Dataset entries:
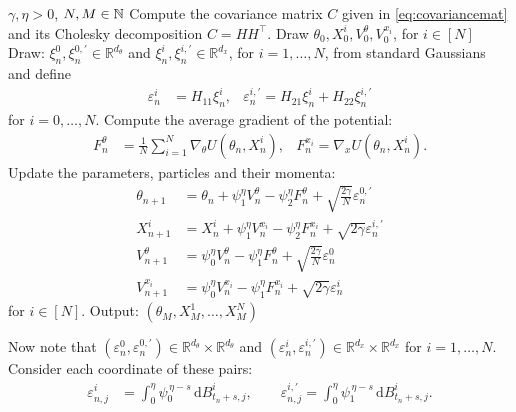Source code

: \begin{algorithm}[b!]
\caption{\gls*{kiplmc1}}\label{alg:KIPLMC1}
\begin{algorithmic}[1]
\Require $\gamma, \eta > 0$, $N, M \in {\mathbb N}$
\State Compute the covariance matrix $C$ given in \eqref{eq:covariancemat} and its Cholesky decomposition $C = H H^\top$.
\State Draw $\theta_0, X^i_0, V^\theta_0, V^{x_i}_0$, for $i\in [N]$
    \State Draw: $\xi_n^0,\xi_n^{0,\prime}\in\mathbb{R}^{d_\theta}$ and $\xi_n^i, \xi_n^{i,\prime}\in\mathbb{R}^{d_x}$, for $i=1,\dots, N$, from standard Gaussians and define
    \begin{align*}
    \varepsilon_n^{i} &= H_{11} \xi_n^{i}, &
    \varepsilon_n^{i,\prime} = H_{21} \xi_n^i + H_{22}  \xi_n^{i,\prime}
\end{align*}
for $i = 0, \ldots, N$.
    \State Compute the average gradient of the potential:
    \begin{align*}
    F_{n}^{\theta} &= \frac{1}{N} \sum_{i=1}^N \nabla_\theta U(\theta_n, X^i_n), & 
    F_{n}^{x_i} = \nabla_x U(\theta_n, X^i_n).
    \end{align*}
    Update the parameters, particles and their momenta:
    \small
    \begin{align}
    \theta_{n+1} &= \theta_n + \psi_1^\eta V^{\theta}_n - {\psi_2^\eta} F_{n}^{\theta} + \sqrt{\frac{2\gamma}{N}} \varepsilon^{0, \prime}_{n} \nonumber \\
    X^i_{n+1} &= X^i_n + \psi_1^\eta V^{x_i}_n - \psi_2^\eta F_{n}^{x_i} + \sqrt{2\gamma}\varepsilon_{n}^{i,\prime} \tag{KIPLMC1} \label{eq:KIPLMC1} \\
    V^{\theta}_{n+1} &= \psi_0^\eta V^{\theta}_n - \psi_1^\eta F_{n}^{\theta} + \sqrt{\frac{2\gamma}{N}} \varepsilon^0_{n} \nonumber \\
    V^{x_i}_{n+1} &= \psi_0^\eta V^{x_i}_n - \psi_1^\eta F_{n}^{x_i} + \sqrt{2\gamma} \varepsilon^i_{n} \nonumber
    \end{align}
    for $i\in [N]$.
    \normalsize
    \EndFor
\State Output: $(\theta_{M}, X^1_M, \ldots, X^N_M)$
\end{algorithmic}
\end{algorithm}
Now note that $(\varepsilon_n^0, \varepsilon_n^{0,\prime}) \in \mathbb{R}^{d_\theta} \times \mathbb{R}^{d_\theta}$ and $(\varepsilon_n^i, \varepsilon_n^{i,\prime}) \in \mathbb{R}^{d_x} \times \mathbb{R}^{d_x}$ for $i=1,\ldots,N$. Consider each coordinate of these pairs:
\begin{align*}
\varepsilon_{n,j}^i &= \int_0^\eta \psi_0^{\,\eta-s}\,\mathrm{d}B_{t_n+s,j}^i,\qquad
\varepsilon_{n,j}^{i,\prime} = \int_0^\eta \psi_1^{\,\eta-s}\,\mathrm{d}B_{t_n+s,j}^i.
\end{align*}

EXERCISE OBJECTIVE: In the entries, how many lines include the string "gamma"? Only the number should be given.

ANSWER FOR THIS EXERCISE: 5